Researchers at the
have discovered a new class of ultra-thin polymer films with potential applications ranging from coating tiny microelectronic devices to plastic solar cells.
The research, which involved polymer chemist Chris Snively, Jochen Lauterbach, professor of chemical engineering at UD and doctoral student Seth Washburn, focused on formerly non-polymerisable ethylenes. Among them are several compounds that are derived from natural sources, such as cinnamon, and are US Food and Drug Administration (FDA) approved for use in fragrances and foods.
Polymerisation is a chemical reaction in which monomers, which are small molecules with repeating structural units, join together to form a long chain-like molecule. Each polymer typically consists of 1,000 or more of these monomer “building blocks.” Since the late 1990s, Lauterbach and Snively have been developing a method to make extremely thin polymer layers on surfaces. These nanofilms are becoming increasingly important as coatings for optics, solar cells, electrical insulators, advanced sensors and numerous other applications.
Formerly, to make a pound of polymer, scientists would take a monomer and a solvent and subject them to heat or light. Recently, Lauterbach and Snively developed a new polymer-making technique that eliminates the need for a solvent.
Their deposition-polymerisation (DP) process takes place in a vacuum chamber, where the air is pumped out and the pressure is similar to outer space. The material to be coated, such as a piece of metal, is placed in the chamber, and the metal is cooled below the monomer's freezing point, which causes the monomer vapour to condense on the metal. Then the resulting film is exposed to ultraviolet light to initiate polymerisation.

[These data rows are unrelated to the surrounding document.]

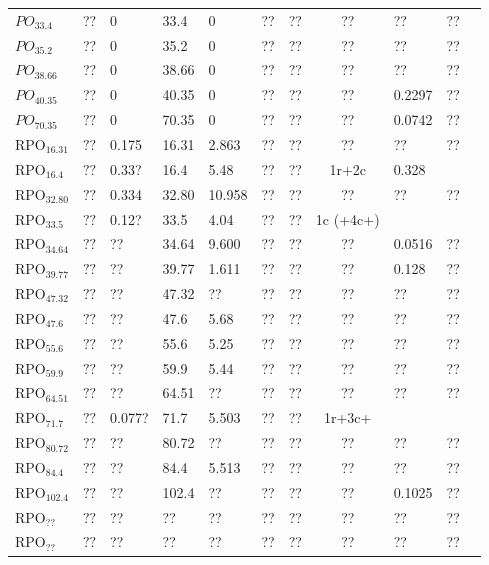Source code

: \documentclass[aip,cha,showpacs,reprint]{revtex4-1} %
\newcommand{\ExpaEig}{\ensuremath{\Lambda}}
\newcommand{\eigRe}[1][]{
\ifthenelse{\equal{#1}{}}{\ensuremath{\mu}}{\ensuremath{\mu^{(#1)}}}
                        }
\newcommand{\shift}{\ensuremath{d}}
\newcommand{\PO}[1]{\ensuremath{PO_{#1}}}
\newcommand{\RPO}[1]{\ensuremath{\mathrm{RPO}_{#1}}}
\begin{document}
\begin{table}
\begin{tabular}{lclllllclll}
   $\PO{33.4}$  & ?? & $0$ & 33.4 & 0 & ?? & ?? & ?? & ?? & ?? \\
   $\PO{35.2}$  & ?? & $0$ & 35.2 & 0 & ?? & ?? & ?? & ?? & ?? \\
   $\PO{38.66}$  & ?? & $0$ & 38.66 & 0 & ?? & ?? & ?? & ?? & ?? \\
   $\PO{40.35}$  & ?? & $0$ & 40.35 & 0 & ?? & ?? & ?? & 0.2297 & ?? \\
   $\PO{70.35}$ & $??$ & $0$ & 70.35 & 0 & ?? & ?? & ?? & 0.0742 & ??  \\
   $\RPO{16.31}$ & $??$ & 0.175 & 16.31 & 2.863 & ?? & ?? & ?? & ?? & ??  \\
   $\RPO{16.4}$ & $??$ & 0.33?    & 16.4 & 5.48 & ?? & ?? & 1r+2c & 0.328 \\
   $\RPO{32.80}$ & $??$ & 0.334 & 32.80 & 10.958 & ?? & ?? & ?? & ?? & ??  \\
   $\RPO{33.5}$ & $??$ & 0.12? & 33.5 & 4.04 & ?? & ?? & 1c (+4c+) \\
   $\RPO{34.64}$ & $??$ & ?? & 34.64 & 9.600 & ?? & ?? & ?? & 0.0516 & ??  \\
   $\RPO{39.77}$ & $??$ & ?? & 39.77 & 1.611 & ?? & ?? & ?? & 0.128 & ??  \\
   $\RPO{47.32}$ & $??$ & ?? & 47.32 & ?? & ?? & ?? & ?? & ?? & ??  \\
   $\RPO{47.6}$  & $??$ & ?? & 47.6  & 5.68 & ?? & ?? & ?? & ?? & ??  \\
   $\RPO{55.6}$ & $??$ & ?? & 55.6 & 5.25 & ?? & ?? & ?? & ?? & ??  \\
   $\RPO{59.9}$ & $??$ & ?? & 59.9 & 5.44 & ?? & ?? & ?? & ?? & ??  \\
   $\RPO{64.51}$ & $??$ & ?? & 64.51 & ?? & ?? & ?? & ?? & ?? & ??  \\
   $\RPO{71.7}$ & $??$ & 0.077? & 71.7 & 5.503 & ?? & ?? & 1r+3c+  \\
   $\RPO{80.72}$ & $??$ & ?? & 80.72 & ?? & ?? & ?? & ?? & ?? & ??  \\
   $\RPO{84.4}$  & $??$ & ?? & 84.4  & 5.513 & ?? & ?? & ?? & ?? & ??  \\
   $\RPO{102.4}$ & $??$ & ?? & 102.4 & ?? & ?? & ?? & ?? & 0.1025 & ??  \\
   $\RPO{??}$ & $??$ & ?? & ?? & ?? & ?? & ?? & ?? & ?? & ??  \\
   $\RPO{??}$ & $??$ & ?? & ?? & ?? & ?? & ?? & ?? & ?? & ??
   \end{tabular}
\end{table}
\end{document}
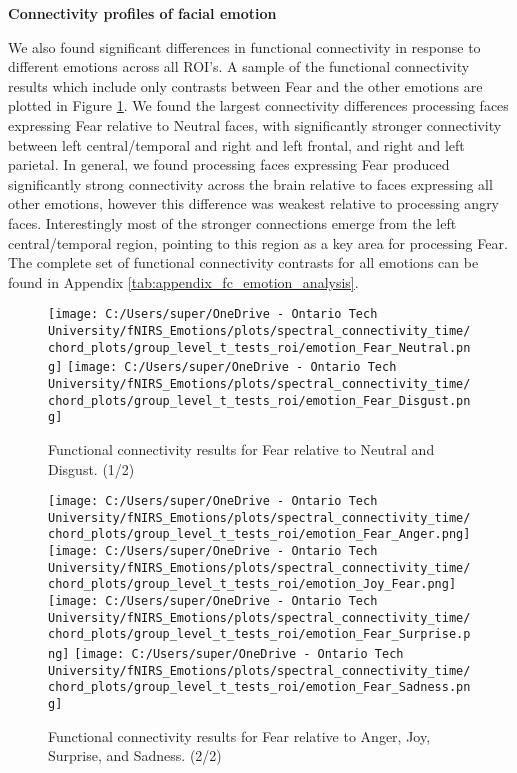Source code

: \noindent
\textbf{Connectivity profiles of facial emotion}

We also found significant differences in functional connectivity in response to different emotions across all ROI's. 
A sample of the functional connectivity results which include only contrasts between Fear and the other emotions are plotted in Figure \ref{fig:fc_emotion_analysis}.
We found the largest connectivity differences processing faces expressing Fear relative to Neutral faces, with significantly stronger connectivity between left central/temporal and right and left frontal, and right and left parietal. 
In general, we found processing faces expressing Fear produced significantly strong connectivity across the brain relative to faces expressing all other emotions, however this difference was weakest relative to processing angry faces. 
Interestingly most of the stronger connections emerge from the left central/temporal region, pointing to this region as a key area for processing Fear. 
The complete set of functional connectivity contrasts for all emotions can be found in Appendix \ref{tab:appendix_fc_emotion_analysis}. 

\begin{figure}[H]
  \centering
  \texttt{[image: C:/Users/super/OneDrive - Ontario Tech University/fNIRS\_Emotions/plots/spectral\_connectivity\_time/chord\_plots/group\_level\_t\_tests\_roi/emotion\_Fear\_Neutral.png]}
  \texttt{[image: C:/Users/super/OneDrive - Ontario Tech University/fNIRS\_Emotions/plots/spectral\_connectivity\_time/chord\_plots/group\_level\_t\_tests\_roi/emotion\_Fear\_Disgust.png]}
  \caption[FC: Emotion Contrasts]{Functional connectivity results for Fear relative to Neutral and Disgust. (1/2)}
  \label{fig:fc_emotion_analysis}
\end{figure}

\FloatBarrier %

\begin{figure}[H]
  \ContinuedFloat
  \centering
  \texttt{[image: C:/Users/super/OneDrive - Ontario Tech University/fNIRS\_Emotions/plots/spectral\_connectivity\_time/chord\_plots/group\_level\_t\_tests\_roi/emotion\_Fear\_Anger.png]}
  \texttt{[image: C:/Users/super/OneDrive - Ontario Tech University/fNIRS\_Emotions/plots/spectral\_connectivity\_time/chord\_plots/group\_level\_t\_tests\_roi/emotion\_Joy\_Fear.png]}
  \texttt{[image: C:/Users/super/OneDrive - Ontario Tech University/fNIRS\_Emotions/plots/spectral\_connectivity\_time/chord\_plots/group\_level\_t\_tests\_roi/emotion\_Fear\_Surprise.png]}
  \texttt{[image: C:/Users/super/OneDrive - Ontario Tech University/fNIRS\_Emotions/plots/spectral\_connectivity\_time/chord\_plots/group\_level\_t\_tests\_roi/emotion\_Fear\_Sadness.png]}
  \caption*{Functional connectivity results for Fear relative to Anger, Joy, Surprise, and Sadness. (2/2)}
\end{figure}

The two-step process allows for the formation of uniform, defect-free films with thicknesses that can be controlled to within billionths of a metre.
The process is fairly “green,” in that not only are no solvents used, but there also is very low energy consumption using this method, according to Lauterbach.
‘You also can do photolithography with it,’ he said, meaning that the polymer will appear only where the light hits the monomer film.
While their polymerisation technique was reported a few years ago, the class of materials the UD scientists have applied it to lately is new and unique.
‘We can make nanometre-thick films, but we can't make a gram of the material yet,’ Snively noted. ‘We're working on ways to scale up the process.’